• **Task to carry out**
Tell how many lines in these records contain the string "mailto", with only the number as the reply.
-- Dataset content follows --
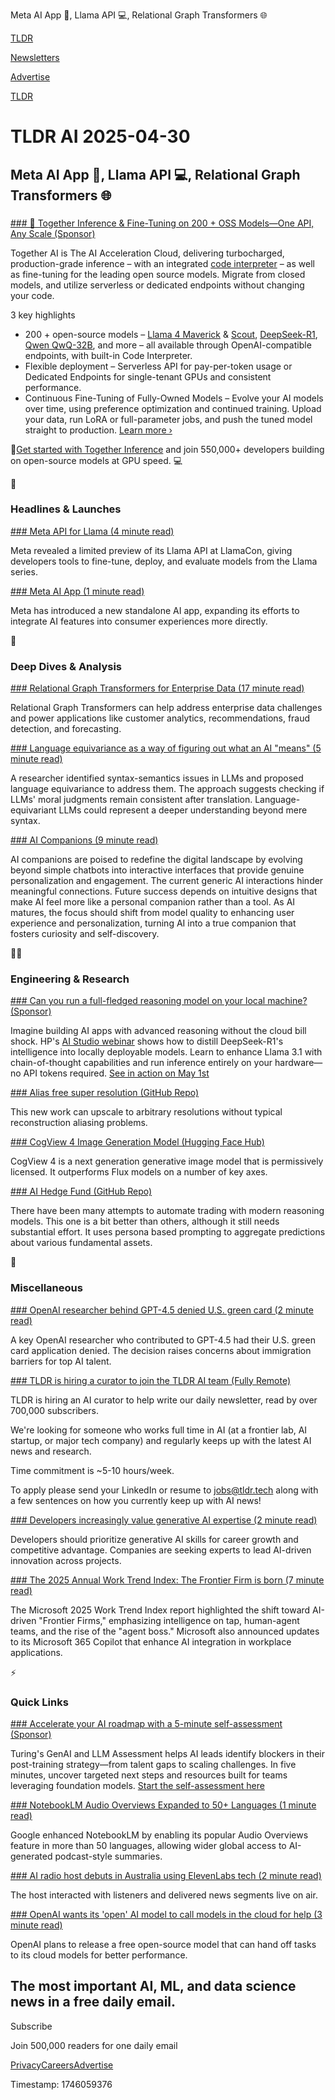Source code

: Meta AI App 📱, Llama API 💻, Relational Graph Transformers 🌐

[TLDR](/)

[Newsletters](/newsletters)

[Advertise](https://advertise.tldr.tech/)

[TLDR](/)

# TLDR AI 2025-04-30

## Meta AI App 📱, Llama API 💻, Relational Graph Transformers 🌐

### 

[### 🤖 Together Inference & Fine-Tuning on 200 + OSS Models—One API, Any Scale (Sponsor)](https://www.together.ai/inference)

Together AI is The AI Acceleration Cloud, delivering turbocharged, production-grade inference – with an integrated [code interpreter](https://www.together.ai/code-interpreter) – as well as fine-tuning for the leading open source models. Migrate from closed models, and utilize serverless or dedicated endpoints without changing your code.

3 key highlights

- 200 + open-source models – [Llama 4 Maverick](https://www.together.ai/models/llama-4-maverick) & [Scout](https://www.together.ai/models/llama-4-scout), [DeepSeek-R1](https://www.together.ai/models/deepseek-r1), [Qwen QwQ-32B](https://www.together.ai/models/qwen-qwq-32b), and more – all available through OpenAI-compatible endpoints, with built-in Code Interpreter.
- Flexible deployment – Serverless API for pay-per-token usage or Dedicated Endpoints for single-tenant GPUs and consistent performance.
- Continuous Fine-Tuning of Fully-Owned Models – Evolve your AI models over time, using preference optimization and continued training. Upload your data, run LoRA or full-parameter jobs, and push the tuned model straight to production. [Learn more ›](https://www.together.ai/blog/introducing-fine-tuning-platform)

🚀[Get started with Together Inference](https://www.together.ai/inference) and join 550,000+ developers building on open-source models at GPU speed. 💻

🚀

### Headlines & Launches

[### Meta API for Llama (4 minute read)](https://techcrunch.com/2025/04/29/meta-previews-an-api-for-its-llama-ai-models/?utm_source=tldrai)

Meta revealed a limited preview of its Llama API at LlamaCon, giving developers tools to fine-tune, deploy, and evaluate models from the Llama series.

[### Meta AI App (1 minute read)](https://ai.meta.com/meta-ai/?utm_source=tldrai)

Meta has introduced a new standalone AI app, expanding its efforts to integrate AI features into consumer experiences more directly.

🧠

### Deep Dives & Analysis

[### Relational Graph Transformers for Enterprise Data (17 minute read)](https://kumo.ai/research/relational-graph-transformers/?utm_source=tldrai)

Relational Graph Transformers can help address enterprise data challenges and power applications like customer analytics, recommendations, fraud detection, and forecasting.

[### Language equivariance as a way of figuring out what an AI "means" (5 minute read)](https://www.lesswrong.com/posts/wfDfPCkPcvi4N7tZN/alignment-from-equivariance-ii-language-equivariance-as-a?utm_source=tldrai)

A researcher identified syntax-semantics issues in LLMs and proposed language equivariance to address them. The approach suggests checking if LLMs' moral judgments remain consistent after translation. Language-equivariant LLMs could represent a deeper understanding beyond mere syntax.

[### AI Companions (9 minute read)](https://avatars.substack.com/p/10-ai-companions-pt1?utm_source=tldrai)

AI companions are poised to redefine the digital landscape by evolving beyond simple chatbots into interactive interfaces that provide genuine personalization and engagement. The current generic AI interactions hinder meaningful connections. Future success depends on intuitive designs that make AI feel more like a personal companion rather than a tool. As AI matures, the focus should shift from model quality to enhancing user experience and personalization, turning AI into a true companion that fosters curiosity and self-discovery.

👨‍💻

### Engineering & Research

[### Can you run a full-fledged reasoning model on your local machine? (Sponsor)](https://reinvent.hp.com/ai-studio-may-1?utm_medium=newsletter&amp;utm_source=tldr-ai&amp;utm_campaign=20250430)

Imagine building AI apps with advanced reasoning without the cloud bill shock. HP's [AI Studio webinar](https://reinvent.hp.com/ai-studio-may-1?utm_medium=newsletter&utm_source=tldr-ai&utm_campaign=20250430) shows how to distill DeepSeek-R1's intelligence into locally deployable models. Learn to enhance Llama 3.1 with chain-of-thought capabilities and run inference entirely on your hardware—no API tokens required. [See in action on May 1st](https://reinvent.hp.com/ai-studio-may-1?utm_medium=newsletter&utm_source=tldr-ai&utm_campaign=20250430)

[### Alias free super resolution (GitHub Repo)](https://github.com/prs-eth/thera?utm_source=tldrai)

This new work can upscale to arbitrary resolutions without typical reconstruction aliasing problems.

[### CogView 4 Image Generation Model (Hugging Face Hub)](https://huggingface.co/THUDM/CogView4-6B?utm_source=tldrai)

CogView 4 is a next generation generative image model that is permissively licensed. It outperforms Flux models on a number of key axes.

[### AI Hedge Fund (GitHub Repo)](https://github.com/virattt/ai-hedge-fund?utm_source=tldrai)

There have been many attempts to automate trading with modern reasoning models. This one is a bit better than others, although it still needs substantial effort. It uses persona based prompting to aggregate predictions about various fundamental assets.

🎁

### Miscellaneous

[### OpenAI researcher behind GPT-4.5 denied U.S. green card (2 minute read)](https://techcrunch.com/2025/04/25/an-openai-researcher-who-worked-on-gpt-4-5-had-their-green-card-denied/?utm_source=tldrai)

A key OpenAI researcher who contributed to GPT-4.5 had their U.S. green card application denied. The decision raises concerns about immigration barriers for top AI talent.

[### TLDR is hiring a curator to join the TLDR AI team (Fully Remote)](mailto:jobs@tldr.tech?utm_source=tldrai)

TLDR is hiring an AI curator to help write our daily newsletter, read by over 700,000 subscribers.

We're looking for someone who works full time in AI (at a frontier lab, AI startup, or major tech company) and regularly keeps up with the latest AI news and research.

Time commitment is ~5-10 hours/week.

To apply please send your LinkedIn or resume to [jobs@tldr.tech](mailto:jobs@tldr.tech) along with a few sentences on how you currently keep up with AI news!

[### Developers increasingly value generative AI expertise (2 minute read)](http://hackread.com/why-developers-care-about-generative-ai-experts/?utm_source=tldrai)

Developers should prioritize generative AI skills for career growth and competitive advantage. Companies are seeking experts to lead AI-driven innovation across projects.

[### The 2025 Annual Work Trend Index: The Frontier Firm is born (7 minute read)](https://blogs.microsoft.com/blog/2025/04/23/the-2025-annual-work-trend-index-the-frontier-firm-is-born/?utm_source=tldrai)

The Microsoft 2025 Work Trend Index report highlighted the shift toward AI-driven "Frontier Firms," emphasizing intelligence on tap, human-agent teams, and the rise of the "agent boss." Microsoft also announced updates to its Microsoft 365 Copilot that enhance AI integration in workplace applications.

⚡️

### Quick Links

[### Accelerate your AI roadmap with a 5-minute self-assessment (Sponsor)](https://go.turing.com/genai-llm-assessment?utm_source=tldr&amp;utm_medium=syndicate&amp;utm_campaign=20250430_tldr_customer&amp;utm_content=genai-llm-assessment-lp&amp;utm_term=client-gen-edu_sponsor)

Turing's GenAI and LLM Assessment helps AI leads identify blockers in their post-training strategy—from talent gaps to scaling challenges. In five minutes, uncover targeted next steps and resources built for teams leveraging foundation models. [Start the self-assessment here](https://go.turing.com/genai-llm-assessment?utm_source=tldr&utm_medium=syndicate&utm_campaign=20250430_tldr_customer&utm_content=genai-llm-assessment-lp&utm_term=client-gen-edu_sponsor)

[### NotebookLM Audio Overviews Expanded to 50+ Languages (1 minute read)](https://blog.google/technology/google-labs/notebooklm-audio-overviews-50-languages/?utm_source=tldrai)

Google enhanced NotebookLM by enabling its popular Audio Overviews feature in more than 50 languages, allowing wider global access to AI-generated podcast-style summaries.

[### AI radio host debuts in Australia using ElevenLabs tech (2 minute read)](https://www.independent.co.uk/tech/ai-radio-host-australia-cada-elevenlabs-b2739399.html?utm_source=tldrai)

The host interacted with listeners and delivered news segments live on air.

[### OpenAI wants its 'open' AI model to call models in the cloud for help (3 minute read)](https://techcrunch.com/2025/04/24/openai-wants-its-open-ai-model-to-call-models-in-the-cloud-for-help/?utm_source=tldrai)

OpenAI plans to release a free open-source model that can hand off tasks to its cloud models for better performance.

## The most important AI, ML, and data science news in a free daily email.

Subscribe

Join 500,000 readers for one daily email

[Privacy](/privacy)[Careers](https://jobs.ashbyhq.com/tldr.tech)[Advertise](/ai/advertise)

Timestamp: 1746059376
-- Dataset content concluded --
• **Output of the task**
2